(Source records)
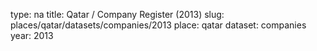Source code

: type: na
title: Qatar / Company Register (2013)
slug: places/qatar/datasets/companies/2013
place: qatar
dataset: companies
year: 2013
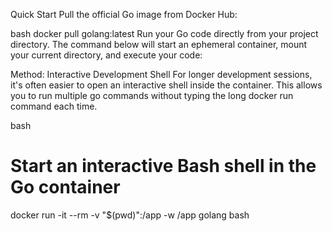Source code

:Quick Start
Pull the official Go image from Docker Hub:

bash
docker pull golang:latest
Run your Go code directly from your project directory. The command below will start an ephemeral container, mount your current directory, and execute your code:

Method: Interactive Development Shell
For longer development sessions, it's often easier to open an interactive shell inside the container. This allows you to run multiple go commands without typing the long docker run command each time.

bash
# Start an interactive Bash shell in the Go container
docker run -it --rm -v "$(pwd)":/app -w /app golang bash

:: Your assignment ::
Write the records out exactly, dropping every image.

:: Answer area ::
Source code

: type: na
title: Qatar / Company Register (2013)
slug: places/qatar/datasets/companies/2013
place: qatar
dataset: companies
year: 2013
Source code

:Quick Start
Pull the official Go image from Docker Hub:

bash
docker pull golang:latest
Run your Go code directly from your project directory. The command below will start an ephemeral container, mount your current directory, and execute your code:

Method: Interactive Development Shell
For longer development sessions, it's often easier to open an interactive shell inside the container. This allows you to run multiple go commands without typing the long docker run command each time.

bash
# Start an interactive Bash shell in the Go container
docker run -it --rm -v "$(pwd)":/app -w /app golang bash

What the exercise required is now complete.